Dengan dugaan itu dalam pikiran, dia mulai menjelajahi tempat itu. Matanya tertuju pada layar status di depannya, pikirannya berputar-putar dengan berbagai kemungkinan. Saat dia menelusuri menu, dia tidak bisa tidak memperhatikan atribut tambahan yang masih kosong. Sensasi kegembiraan mengalir di pembuluh darahnya saat dia menyadari bahwa dia dapat mengisinya dengan apa pun yang dia inginkan.
“Hmm… aku bisa mengisi apa saja, kan?” pikirnya sambil berjalan menyusuri koridor tempat itu, yang menyerupai istana raja iblis. Ia takjub melihat detail-detailnya yang rumit. Dinding-dindingnya dihiasi ukiran yang indah dan lantainya terbuat dari batu hitam berkilauan.
Senyum nakal muncul di bibirnya.
“Karena aku sudah lama tidak punya pacar dan aku butuh bahan yang bagus untuk menulis novelku, aku akan bersenang-senang saja,” gumamnya pelan. Dia memang seorang gamer, tetapi dia juga seorang penulis online. Cerita-ceritanya kebanyakan bergenre erotika harem dan laris terjual. Sayangnya, meskipun para pembacanya mengira dia sudah tidur dengan banyak wanita, dia masih seorang pria lajang yang belum menikah.
Yah, ini hanya sebuah demo dan dia cukup yakin itu tidak akan berpengaruh pada karakternya.
Dengan lambaian tangannya, papan ketik virtual muncul di hadapannya. Tombol-tombolnya berwarna biru cerah, dan masing-masing bersinar dengan cahaya lembut saat disentuh.
Jari-jarinya melesat di atas keyboard, mengetikkan perintah yang akan mengubah segalanya. Dengan setiap ketukan tombol, ia merasakan kegembiraan yang semakin membuncah dalam dirinya.
Huruf-huruf itu muncul di layar hologram dengan font yang ramping dan futuristik. Huruf-huruf itu besar dan tebal, sehingga memudahkannya untuk melihat apa yang diketiknya bahkan saat dia berjalan melalui dunia permainan.
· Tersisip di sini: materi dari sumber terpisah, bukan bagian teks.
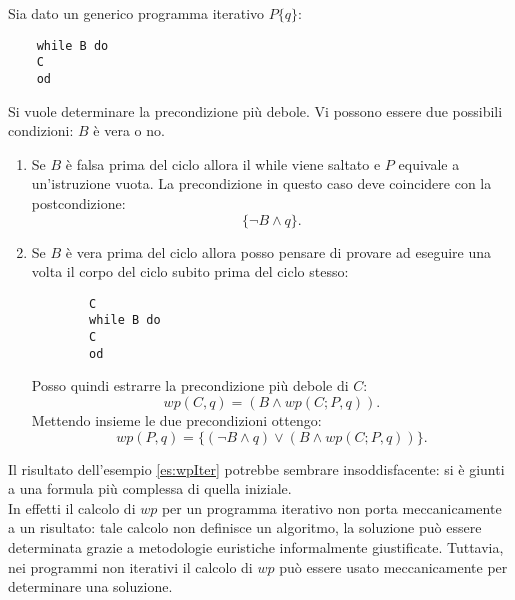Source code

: \begin{es}
	\label{es:wpIter}
	Sia dato un generico programma iterativo $P\{q\}$:
	\begin{lstlisting}
	while B do
	C
	od
	\end{lstlisting}
	Si vuole determinare la precondizione pi\`u debole.
	Vi possono essere due possibili condizioni: $B$ \`e vera o no. 
	\begin{enumerate}
		\item Se $B$ \`e falsa prima del ciclo allora il while viene saltato e $P$ equivale a un'istruzione vuota. La precondizione in questo caso deve coincidere con la postcondizione: $$\{\neg B \land q \}.$$
		\item Se $B$ \`e vera prima del ciclo allora posso pensare di provare ad eseguire una volta il corpo del ciclo subito prima del ciclo stesso:
		\begin{lstlisting}
		C
		while B do
		C
		od
		\end{lstlisting}
		Posso quindi estrarre la precondizione pi\`u debole di $C$: $$wp(C, q) = (B \land wp(C;P,q)).$$
		Mettendo insieme le due precondizioni ottengo: $$wp(P, q)=\{(\neg B \land q )  \lor (B \land wp(C;P,q))\}.$$
	\end{enumerate}
\end{es}
Il risultato dell'esempio \ref{es:wpIter} potrebbe sembrare insoddisfacente: si \`e giunti a una formula pi\`u complessa di quella iniziale. \\
In effetti il calcolo di $wp$ per un programma iterativo non porta meccanicamente a un risultato: tale calcolo non definisce un algoritmo, la soluzione pu\`o essere determinata grazie a metodologie euristiche informalmente giustificate. Tuttavia, nei programmi non iterativi il calcolo di $wp$ pu\`o essere usato meccanicamente per determinare una soluzione.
“Kaisar Iblis dan istri-istrinya harus melakukan hal-hal cabul untuk mendapatkan status/atribut/buff tambahan,” ketiknya, sambil menyeringai. Itu adalah perintah yang benar-benar acak, tetapi otaknya sebagai penulis cerita erotis harem tidak bisa tidak memikirkan skenario-skenario erotis.
Saat ia menatap kata-kata di layar, pikirannya mulai melayang. Ia membayangkan Kaisar Iblis dan istri-istrinya, berkumpul di sebuah istana megah, terlibat dalam berbagai aktivitas cabul. Pikiran itu terasa menggairahkan dan menggembirakan.
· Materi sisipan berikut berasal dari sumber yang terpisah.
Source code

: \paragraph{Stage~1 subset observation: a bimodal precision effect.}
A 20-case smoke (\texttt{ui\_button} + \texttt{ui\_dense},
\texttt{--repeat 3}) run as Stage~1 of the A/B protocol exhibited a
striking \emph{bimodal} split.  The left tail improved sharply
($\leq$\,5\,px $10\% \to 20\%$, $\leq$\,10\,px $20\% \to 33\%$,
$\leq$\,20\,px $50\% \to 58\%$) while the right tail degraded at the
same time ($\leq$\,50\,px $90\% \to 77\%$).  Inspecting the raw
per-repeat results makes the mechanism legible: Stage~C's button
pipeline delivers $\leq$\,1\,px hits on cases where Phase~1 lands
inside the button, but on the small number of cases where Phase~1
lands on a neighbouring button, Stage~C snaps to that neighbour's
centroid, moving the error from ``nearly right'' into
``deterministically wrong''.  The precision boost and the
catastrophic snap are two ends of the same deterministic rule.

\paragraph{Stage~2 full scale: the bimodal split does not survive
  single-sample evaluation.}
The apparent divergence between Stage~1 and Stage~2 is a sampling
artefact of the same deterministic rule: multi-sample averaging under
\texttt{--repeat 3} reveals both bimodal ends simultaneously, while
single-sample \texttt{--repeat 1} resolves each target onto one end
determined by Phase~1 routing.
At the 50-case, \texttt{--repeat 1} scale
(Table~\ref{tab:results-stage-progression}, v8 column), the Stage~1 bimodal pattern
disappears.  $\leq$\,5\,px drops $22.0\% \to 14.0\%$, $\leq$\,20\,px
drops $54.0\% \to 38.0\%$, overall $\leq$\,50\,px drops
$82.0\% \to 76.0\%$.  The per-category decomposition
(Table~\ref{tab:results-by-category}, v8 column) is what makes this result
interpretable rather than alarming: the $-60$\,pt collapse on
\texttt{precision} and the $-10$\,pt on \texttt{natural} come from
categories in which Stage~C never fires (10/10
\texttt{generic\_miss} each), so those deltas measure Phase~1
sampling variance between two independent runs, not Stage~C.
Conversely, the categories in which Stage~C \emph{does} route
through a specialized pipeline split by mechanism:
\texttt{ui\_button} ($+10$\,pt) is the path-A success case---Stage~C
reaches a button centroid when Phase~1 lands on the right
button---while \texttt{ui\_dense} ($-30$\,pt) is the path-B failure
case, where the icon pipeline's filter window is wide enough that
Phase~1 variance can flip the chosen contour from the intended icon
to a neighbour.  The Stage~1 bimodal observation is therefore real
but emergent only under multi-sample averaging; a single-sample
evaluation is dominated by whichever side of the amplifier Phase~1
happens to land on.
Namun, ia belum selesai. Ia ingin melampaui batas, untuk melihat seberapa jauh ia bisa melakukannya. Dengan seringai jahat, ia mulai mengetik lagi.
“Dan mereka bisa menggunakan hubungan seksual untuk mengisi penuh HP/DP mereka,” tambahnya, jari-jarinya bergerak cepat di atas keyboard virtual. Itu adalah perintah yang berani, perintah yang akan mengubah dunia game dengan cara yang bahkan tidak bisa dia bayangkan.
Saat membaca ulang kata-katanya, ia tak bisa menahan rasa puas. Inilah jenis konten yang didambakan para pembacanya, dan kini ia memiliki kekuatan untuk mewujudkannya. Setidaknya untuk dirinya sendiri.
Dengan sekali klik tombol enter, dia menyaksikan perintahnya mulai berlaku. Dunia game berkedip sesaat, lalu selesai.
Sebuah pengumuman tiba-tiba muncul di hadapannya.
[Permintaan Kaisar Iblis sedang diproses…]
“Hah? Ini beneran?” gumamnya kaget, matanya membelalak tak percaya. Dia belum pernah mengalami hal seperti ini sebelumnya, dan implikasinya sangat mengejutkan.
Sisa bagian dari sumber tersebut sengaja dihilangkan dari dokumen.